§ YOUR TASK: For each record that follows, write out an identical copy.
+ + + +
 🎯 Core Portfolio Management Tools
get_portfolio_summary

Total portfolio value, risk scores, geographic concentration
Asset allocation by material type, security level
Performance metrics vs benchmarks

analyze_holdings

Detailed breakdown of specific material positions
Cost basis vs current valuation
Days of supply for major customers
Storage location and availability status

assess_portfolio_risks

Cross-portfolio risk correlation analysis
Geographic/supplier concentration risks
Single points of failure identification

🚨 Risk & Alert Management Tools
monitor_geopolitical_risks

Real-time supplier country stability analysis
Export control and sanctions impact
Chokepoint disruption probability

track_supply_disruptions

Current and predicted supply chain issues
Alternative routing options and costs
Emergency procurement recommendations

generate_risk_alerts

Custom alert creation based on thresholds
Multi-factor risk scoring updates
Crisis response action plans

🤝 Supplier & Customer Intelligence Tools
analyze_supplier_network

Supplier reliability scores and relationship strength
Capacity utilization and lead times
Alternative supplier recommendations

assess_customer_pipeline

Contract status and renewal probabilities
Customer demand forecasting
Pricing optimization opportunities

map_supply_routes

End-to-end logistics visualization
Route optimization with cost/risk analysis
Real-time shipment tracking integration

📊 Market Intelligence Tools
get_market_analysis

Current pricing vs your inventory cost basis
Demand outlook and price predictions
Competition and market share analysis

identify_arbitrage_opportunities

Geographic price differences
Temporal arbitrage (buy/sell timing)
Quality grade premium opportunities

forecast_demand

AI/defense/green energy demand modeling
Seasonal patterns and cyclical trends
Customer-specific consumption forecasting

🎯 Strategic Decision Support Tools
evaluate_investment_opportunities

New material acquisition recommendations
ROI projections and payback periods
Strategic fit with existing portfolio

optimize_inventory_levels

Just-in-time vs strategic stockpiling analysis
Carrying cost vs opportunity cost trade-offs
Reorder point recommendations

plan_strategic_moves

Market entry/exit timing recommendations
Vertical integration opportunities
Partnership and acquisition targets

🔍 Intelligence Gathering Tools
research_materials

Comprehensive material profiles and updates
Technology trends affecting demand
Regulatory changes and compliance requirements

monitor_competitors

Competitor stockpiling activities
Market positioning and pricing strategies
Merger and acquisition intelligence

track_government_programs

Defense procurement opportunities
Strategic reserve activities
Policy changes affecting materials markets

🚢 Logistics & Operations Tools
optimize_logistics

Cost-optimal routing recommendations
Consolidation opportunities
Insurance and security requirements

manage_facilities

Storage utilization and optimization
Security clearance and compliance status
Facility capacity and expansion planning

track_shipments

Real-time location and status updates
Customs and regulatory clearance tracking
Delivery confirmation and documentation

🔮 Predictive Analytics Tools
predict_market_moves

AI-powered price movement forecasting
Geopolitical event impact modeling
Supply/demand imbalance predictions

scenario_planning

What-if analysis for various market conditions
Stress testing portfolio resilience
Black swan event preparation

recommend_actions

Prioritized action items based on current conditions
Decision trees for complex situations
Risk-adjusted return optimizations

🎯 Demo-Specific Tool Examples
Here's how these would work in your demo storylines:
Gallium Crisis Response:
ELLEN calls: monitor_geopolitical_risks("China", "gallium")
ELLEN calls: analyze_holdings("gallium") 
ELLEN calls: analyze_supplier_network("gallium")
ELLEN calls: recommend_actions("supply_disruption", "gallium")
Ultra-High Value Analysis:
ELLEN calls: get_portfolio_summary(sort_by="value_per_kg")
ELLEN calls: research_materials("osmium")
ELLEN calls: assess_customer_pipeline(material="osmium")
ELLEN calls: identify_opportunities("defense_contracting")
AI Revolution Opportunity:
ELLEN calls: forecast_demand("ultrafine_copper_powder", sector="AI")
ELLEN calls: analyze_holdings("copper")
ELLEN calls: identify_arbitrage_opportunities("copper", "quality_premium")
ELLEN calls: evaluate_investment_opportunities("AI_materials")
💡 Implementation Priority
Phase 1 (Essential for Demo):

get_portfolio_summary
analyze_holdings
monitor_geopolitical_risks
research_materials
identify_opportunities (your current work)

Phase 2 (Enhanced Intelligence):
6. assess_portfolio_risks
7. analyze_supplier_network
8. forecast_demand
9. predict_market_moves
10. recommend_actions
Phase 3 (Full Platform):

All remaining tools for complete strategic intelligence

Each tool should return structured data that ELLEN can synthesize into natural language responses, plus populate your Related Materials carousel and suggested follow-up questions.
+ + + +
§ SOLUTION FOR THIS EXERCISE:
 🎯 Core Portfolio Management Tools
get_portfolio_summary

Total portfolio value, risk scores, geographic concentration
Asset allocation by material type, security level
Performance metrics vs benchmarks

analyze_holdings

Detailed breakdown of specific material positions
Cost basis vs current valuation
Days of supply for major customers
Storage location and availability status

assess_portfolio_risks

Cross-portfolio risk correlation analysis
Geographic/supplier concentration risks
Single points of failure identification

🚨 Risk & Alert Management Tools
monitor_geopolitical_risks

Real-time supplier country stability analysis
Export control and sanctions impact
Chokepoint disruption probability

track_supply_disruptions

Current and predicted supply chain issues
Alternative routing options and costs
Emergency procurement recommendations

generate_risk_alerts

Custom alert creation based on thresholds
Multi-factor risk scoring updates
Crisis response action plans

🤝 Supplier & Customer Intelligence Tools
analyze_supplier_network

Supplier reliability scores and relationship strength
Capacity utilization and lead times
Alternative supplier recommendations

assess_customer_pipeline

Contract status and renewal probabilities
Customer demand forecasting
Pricing optimization opportunities

map_supply_routes

End-to-end logistics visualization
Route optimization with cost/risk analysis
Real-time shipment tracking integration

📊 Market Intelligence Tools
get_market_analysis

Current pricing vs your inventory cost basis
Demand outlook and price predictions
Competition and market share analysis

identify_arbitrage_opportunities

Geographic price differences
Temporal arbitrage (buy/sell timing)
Quality grade premium opportunities

forecast_demand

AI/defense/green energy demand modeling
Seasonal patterns and cyclical trends
Customer-specific consumption forecasting

🎯 Strategic Decision Support Tools
evaluate_investment_opportunities

New material acquisition recommendations
ROI projections and payback periods
Strategic fit with existing portfolio

optimize_inventory_levels

Just-in-time vs strategic stockpiling analysis
Carrying cost vs opportunity cost trade-offs
Reorder point recommendations

plan_strategic_moves

Market entry/exit timing recommendations
Vertical integration opportunities
Partnership and acquisition targets

🔍 Intelligence Gathering Tools
research_materials

Comprehensive material profiles and updates
Technology trends affecting demand
Regulatory changes and compliance requirements

monitor_competitors

Competitor stockpiling activities
Market positioning and pricing strategies
Merger and acquisition intelligence

track_government_programs

Defense procurement opportunities
Strategic reserve activities
Policy changes affecting materials markets

🚢 Logistics & Operations Tools
optimize_logistics

Cost-optimal routing recommendations
Consolidation opportunities
Insurance and security requirements

manage_facilities

Storage utilization and optimization
Security clearance and compliance status
Facility capacity and expansion planning

track_shipments

Real-time location and status updates
Customs and regulatory clearance tracking
Delivery confirmation and documentation

🔮 Predictive Analytics Tools
predict_market_moves

AI-powered price movement forecasting
Geopolitical event impact modeling
Supply/demand imbalance predictions

scenario_planning

What-if analysis for various market conditions
Stress testing portfolio resilience
Black swan event preparation

recommend_actions

Prioritized action items based on current conditions
Decision trees for complex situations
Risk-adjusted return optimizations

🎯 Demo-Specific Tool Examples
Here's how these would work in your demo storylines:
Gallium Crisis Response:
ELLEN calls: monitor_geopolitical_risks("China", "gallium")
ELLEN calls: analyze_holdings("gallium") 
ELLEN calls: analyze_supplier_network("gallium")
ELLEN calls: recommend_actions("supply_disruption", "gallium")
Ultra-High Value Analysis:
ELLEN calls: get_portfolio_summary(sort_by="value_per_kg")
ELLEN calls: research_materials("osmium")
ELLEN calls: assess_customer_pipeline(material="osmium")
ELLEN calls: identify_opportunities("defense_contracting")
AI Revolution Opportunity:
ELLEN calls: forecast_demand("ultrafine_copper_powder", sector="AI")
ELLEN calls: analyze_holdings("copper")
ELLEN calls: identify_arbitrage_opportunities("copper", "quality_premium")
ELLEN calls: evaluate_investment_opportunities("AI_materials")
💡 Implementation Priority
Phase 1 (Essential for Demo):

get_portfolio_summary
analyze_holdings
monitor_geopolitical_risks
research_materials
identify_opportunities (your current work)

Phase 2 (Enhanced Intelligence):
6. assess_portfolio_risks
7. analyze_supplier_network
8. forecast_demand
9. predict_market_moves
10. recommend_actions
Phase 3 (Full Platform):

All remaining tools for complete strategic intelligence

Each tool should return structured data that ELLEN can synthesize into natural language responses, plus populate your Related Materials carousel and suggested follow-up questions.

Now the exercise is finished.